Diversi lavori hanno esplorato questo fenomeno, tra cui quelli di Robert Gordon, uno dei principali economisti americani. Gordon ricostruisce il tasso di crescita della produttività negli Stati Uniti dal 1880 a oggi. Il periodo d’oro è stato il cinquantennio 1920-70, con tassi di crescita medi del 2 per cento l’anno. Poi il tasso è sceso, raggiungendo un minimo dello 0,4 per cento dopo il 2004.

 

Diverse interpretazioni sono state date a questo rallentamento della produttività. I cantori delle magnifiche sorti e progressive legate all’Ict hanno sostenuto che il rallentamento sia solo apparente: gli istituti statistici non riuscirebbero a misurare la migliore qualità dei prodotti legata all’Ict. Ma problemi di misurazione di questo tipo hanno sempre accompagnato lo sviluppo tecnologico negli ultimi due secoli. La spiegazione più probabile, quella sostenuta dallo stesso Gordon, è invece che, per quanto mirabolanti ci appaiano gli effetti dell’introduzione dei computer, della robotica, di’Internet, eccetera, gli sviluppi scientifici e tecnologici degli ultimi decenni sono poca cosa rispetto a quelli avvenuti a cavallo del XIX e XX secolo, giunti a fruizione nel cinquantennio seguente.

 

Basta citare la scoperta delle onde elettromagnetiche, l’uso dell’elettricità a livello industriale e civile, il motore a combustione interna, l’estensione delle reti idriche, gli sviluppi della chimica, la capacità di manipolare le molecole, l’invenzione di ascensori, macchine utensili, elettrodomestici, radio, televisori, telefoni, biciclette, automobili, aerei, apparecchi di riscaldamento e refrigerazione. E poi fondamentali rivoluzioni scientifiche, come la teoria della relatività e la meccanica quantistica, con la possibilità di alterare l’atomo e sviluppare l’energia nucleare.
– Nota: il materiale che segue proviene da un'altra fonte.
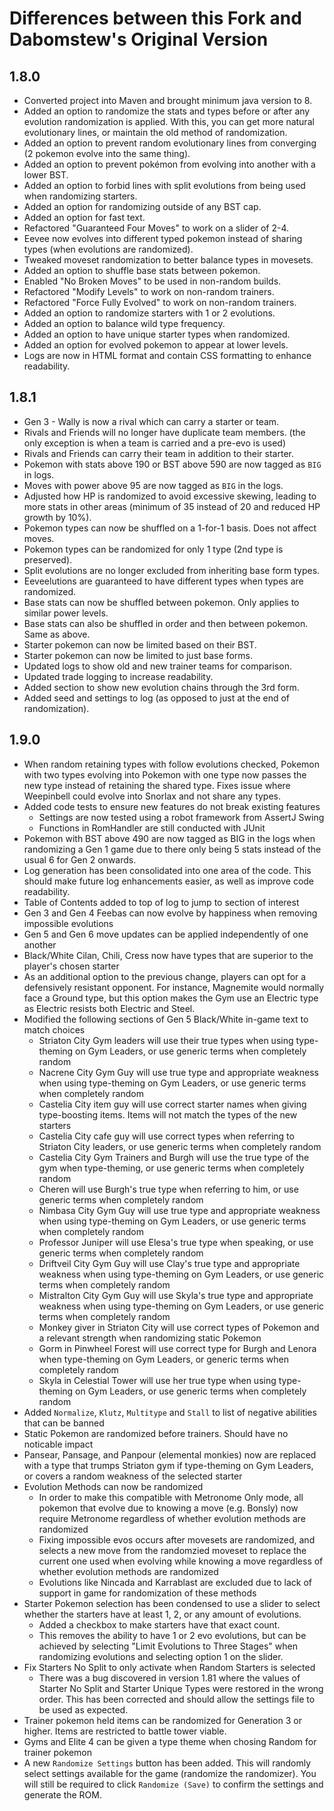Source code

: # Differences between this Fork and Dabomstew's Original Version
## 1.8.0
 * Converted project into Maven and brought minimum java version to 8.
 * Added an option to randomize the stats and types before or after any evolution randomization is applied. With this, you can get more natural evolutionary lines, or maintain the old method of randomization. 
 * Added an option to prevent random evolutionary lines from converging (2 pokemon evolve into the same thing).
 * Added an option to prevent pokémon from evolving into another with a lower BST.
 * Added an option to forbid lines with split evolutions from being used when randomizing starters.
 * Added an option for randomizing outside of any BST cap.
 * Added an option for fast text.
 * Refactored "Guaranteed Four Moves" to work on a slider of 2-4.
 * Eevee now evolves into different typed pokemon instead of sharing types (when evolutions are randomized).
 * Tweaked moveset randomization to better balance types in movesets.
 * Added an option to shuffle base stats between pokemon.
 * Enabled "No Broken Moves" to be used in non-random builds.
 * Refactored "Modify Levels" to work on non-random trainers.
 * Refactored "Force Fully Evolved" to work on non-random trainers.
 * Added an option to randomize starters with 1 or 2 evolutions.
 * Added an option to balance wild type frequency.
 * Added an option to have unique starter types when randomized.
 * Added an option for evolved pokemon to appear at lower levels.
 * Logs are now in HTML format and contain CSS formatting to enhance readability.

 ## 1.8.1
 * Gen 3 - Wally is now a rival which can carry a starter or team.
 * Rivals and Friends will no longer have duplicate team members. (the only exception is when a team is carried and a pre-evo is used)
 * Rivals and Friends can carry their team in addition to their starter.
 * Pokemon with stats above 190 or BST above 590 are now tagged as `BIG` in logs.
 * Moves with power above 95 are now tagged as `BIG` in the logs.
 * Adjusted how HP is randomized to avoid excessive skewing, leading to more stats in other areas (minimum of 35 instead of 20 and reduced HP growth by 10%).
 * Pokemon types can now be shuffled on a 1-for-1 basis. Does not affect moves.
 * Pokemon types can be randomized for only 1 type (2nd type is preserved).
 * Split evolutions are no longer excluded from inheriting base form types.
 * Eeveelutions are guaranteed to have different types when types are randomized.
 * Base stats can now be shuffled between pokemon. Only applies to similar power levels.
 * Base stats can also be shuffled in order and then between pokemon. Same as above.
 * Starter pokemon can now be limited based on their BST.
 * Starter pokemon can now be limited to just base forms.
 * Updated logs to show old and new trainer teams for comparison.
 * Updated trade logging to increase readability.
 * Added section to show new evolution chains through the 3rd form.
 * Added seed and settings to log (as opposed to just at the end of randomization).

 ## 1.9.0
 * When random retaining types with follow evolutions checked, Pokemon with two types evolving into Pokemon with one type now passes the new type instead of retaining the shared type. Fixes issue where Weepinbell could evolve into Snorlax and not share any types.
 * Added code tests to ensure new features do not break existing features
   * Settings are now tested using a robot framework from AssertJ Swing
   * Functions in RomHandler are still conducted with JUnit  
 * Pokemon with BST above 490 are now tagged as BIG in the logs when randomizing a Gen 1 game due to there only being 5 stats instead of the usual 6 for Gen 2 onwards.
 * Log generation has been consolidated into one area of the code. This should make future log enhancements easier, as well as improve code readability.
 * Table of Contents added to top of log to jump to section of interest
 * Gen 3 and Gen 4 Feebas can now evolve by happiness when removing impossible evolutions
 * Gen 5 and Gen 6 move updates can be applied independently of one another
 * Black/White Cilan, Chili, Cress now have types that are superior to the player's chosen starter
 * As an additional option to the previous change, players can opt for a defensively resistant opponent. For instance, Magnemite would normally face a Ground type, but this option makes the Gym use an Electric type as Electric resists both Electric and Steel.
 * Modified the following sections of Gen 5 Black/White in-game text to match choices
   * Striaton City Gym leaders will use their true types when using type-theming on Gym Leaders, or use generic terms when completely random
   * Nacrene City Gym Guy will use true type and appropriate weakness when using type-theming on Gym Leaders, or use generic terms when completely random
   * Castelia City item guy will use correct starter names when giving type-boosting items. Items will not match the types of the new starters
   * Castelia City cafe guy will use correct types when referring to Striaton City leaders, or use generic terms when completely random
   * Castelia City Gym Trainers and Burgh will use the true type of the gym when type-theming, or use generic terms when completely random
   * Cheren will use Burgh's true type when referring to him, or use generic terms when completely random
   * Nimbasa City Gym Guy will use true type and appropriate weakness when using type-theming on Gym Leaders, or use generic terms when completely random
   * Professor Juniper will use Elesa's true type when speaking, or use generic terms when completely random
   * Driftveil City Gym Guy will use Clay's true type and appropriate weakness when using type-theming on Gym Leaders, or use generic terms when completely random
   * Mistralton City Gym Guy will use Skyla's true type and appropriate weakness when using type-theming on Gym Leaders, or use generic terms when completely random
   * Monkey giver in Striaton City will use correct types of Pokemon and a relevant strength when randomizing static Pokemon
   * Gorm in Pinwheel Forest will use correct type for Burgh and Lenora when type-theming on Gym Leaders, or generic terms when completely random
   * Skyla in Celestial Tower will use her true type when using type-theming on Gym Leaders, or use generic terms when completely random
 * Added `Normalize`, `Klutz`, `Multitype` and `Stall` to list of negative abilities that can be banned
 * Static Pokemon are randomized before trainers. Should have no noticable impact
 * Pansear, Pansage, and Panpour (elemental monkies) now are replaced with a type that trumps Striaton gym if type-theming on Gym Leaders, or covers a random weakness of the selected starter
 * Evolution Methods can now be randomized
   * In order to make this compatible with Metronome Only mode, all pokemon that evolve due to knowing a move (e.g. Bonsly) now require Metronome regardless of whether evolution methods are randomized
   * Fixing impossible evos occurs after movesets are randomized, and selects a new move from the randomzied moveset to replace the current one used when evolving while knowing a move regardless of whether evolution methods are randomized
   * Evolutions like Nincada and Karrablast are excluded due to lack of support in game for randomization of these methods
 * Starter Pokemon selection has been condensed to use a slider to select whether the starters have at least 1, 2, or any amount of evolutions. 
   * Added a checkbox to make starters have that exact count. 
   * This removes the ability to have 1 or 2 evo evolutions, but can be achieved by selecting "Limit Evolutions to Three Stages" when randomizing evolutions and selecting option 1 on the slider.
 * Fix Starters No Split to only activate when Random Starters is selected
   * There was a bug discovered in version 1.81 where the values of Starter No Split and Starter Unique Types were restored in the wrong order. This has been corrected and should allow the settings file to be used as expected. 
 * Trainer pokemon held items can be randomized for Generation 3 or higher. Items are restricted to battle tower viable.
 * Gyms and Elite 4 can be given a type theme when chosing Random for trainer pokemon
 * A new `Randomize Settings` button has been added. This will randomly select settings available for the game (randomize the randomizer). You will still be required to click `Randomize (Save)` to confirm the settings and generate the ROM.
Il progresso tecnologico è stato notevole anche negli ultimi due o tre decenni, ma la nostra vita non è stata sconvolta come quella di chi era nato nell’ultimo quarto del XIX secolo.

 

Certo forse il meglio deve ancora venire, forse l’Ia cambierà il paradigma del progresso tecnologico perché consentirà alle macchine di creare nuove idee, non solo di rendere più veloce l’azione umana, aprendo lo spazio a scenari a cui la serie Terminator (insieme ad altre) ci ha abituato. Ma è per ora un dato di fatto che l’impatto sulla produttività dell’Ict (e altri sviluppi tecnologici degli ultimi decenni) sono stati modesti, almeno rispetto a quelli del cinquantennio d’oro e, forse, alle nostre aspettative, portando qualcuno a sostenere che il futuro non sia più quello di una volta.